Last updated 13 June 2017

If the procedure is being carried out through a clinic, privacy protections that are in place for donors would make it unlikely that a dispute would arise between a donor and the parent. However, in England in 2002, the wrong embryos were implanted in a woman (which became known at birth because of the racial descent of the children), and both the donor and birth parent claimed parental rights. The English court held that the donor was the legal father, but that the couple could have custody of the children. Cases that have appeared before the courts over the questions of who are the legal parents of a child or who should have parental responsibility for a child demonstrate that the best interests of the child is the paramount consideration.

There has also been a trend towards children of donated ova and semen seeking information about their biological parents. In this regard, legislative presumptions as to parenthood may need to be reconsidered in light of the technology. The National Health and Medical Research Council’s Ethical Guidelines on the Use of Assisted Reproductive Technology in Clinical Practice and Research require clinics to keep appropriate records of the use of donated gametes (ova and sperm) and embryos.

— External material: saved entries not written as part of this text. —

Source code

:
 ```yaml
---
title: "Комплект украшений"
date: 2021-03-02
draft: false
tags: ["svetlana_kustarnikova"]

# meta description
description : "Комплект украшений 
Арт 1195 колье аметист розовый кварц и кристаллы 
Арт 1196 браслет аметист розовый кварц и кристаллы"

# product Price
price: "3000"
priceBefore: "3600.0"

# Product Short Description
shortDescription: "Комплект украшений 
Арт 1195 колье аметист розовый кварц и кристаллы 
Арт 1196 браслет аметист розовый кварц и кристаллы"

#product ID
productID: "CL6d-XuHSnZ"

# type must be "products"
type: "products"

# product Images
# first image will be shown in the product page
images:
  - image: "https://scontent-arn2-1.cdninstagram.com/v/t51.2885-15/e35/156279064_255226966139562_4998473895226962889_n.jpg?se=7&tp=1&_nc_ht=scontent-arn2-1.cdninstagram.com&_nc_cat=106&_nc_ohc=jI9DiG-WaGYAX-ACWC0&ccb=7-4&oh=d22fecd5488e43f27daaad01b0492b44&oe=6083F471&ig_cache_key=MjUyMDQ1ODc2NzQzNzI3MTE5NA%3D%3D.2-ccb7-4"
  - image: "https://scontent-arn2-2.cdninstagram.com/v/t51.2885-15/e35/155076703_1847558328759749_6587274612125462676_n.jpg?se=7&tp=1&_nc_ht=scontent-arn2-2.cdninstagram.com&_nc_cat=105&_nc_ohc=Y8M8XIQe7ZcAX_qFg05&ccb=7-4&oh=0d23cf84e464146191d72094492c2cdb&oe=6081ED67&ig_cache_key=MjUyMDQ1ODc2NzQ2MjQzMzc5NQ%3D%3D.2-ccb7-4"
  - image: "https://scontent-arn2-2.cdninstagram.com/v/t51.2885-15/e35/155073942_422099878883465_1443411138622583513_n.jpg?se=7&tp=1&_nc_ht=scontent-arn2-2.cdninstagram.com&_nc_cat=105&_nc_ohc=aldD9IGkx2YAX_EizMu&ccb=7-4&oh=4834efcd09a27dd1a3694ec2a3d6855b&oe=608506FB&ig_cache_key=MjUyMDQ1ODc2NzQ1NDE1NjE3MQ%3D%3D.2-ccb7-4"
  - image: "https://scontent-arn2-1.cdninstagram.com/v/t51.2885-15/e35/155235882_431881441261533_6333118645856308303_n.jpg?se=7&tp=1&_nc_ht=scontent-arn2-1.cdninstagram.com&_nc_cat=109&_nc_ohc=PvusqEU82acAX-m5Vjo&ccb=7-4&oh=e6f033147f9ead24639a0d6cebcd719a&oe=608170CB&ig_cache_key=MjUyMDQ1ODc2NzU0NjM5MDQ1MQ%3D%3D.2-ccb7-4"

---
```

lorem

This is intended to facilitate the exchange of information between ova and sperm donors, recipients and persons conceived as a result of donated gametes and embryos.

Fertility clinics in Queensland can (but are not required to) refuse to provide assisted reproductive technology services based on the relationship status or sexuality of those seeking such services. The Anti-Discrimination Act 1991 (Qld) does not apply to assisted reproductive technology services. Such discrimination is not permitted in other states.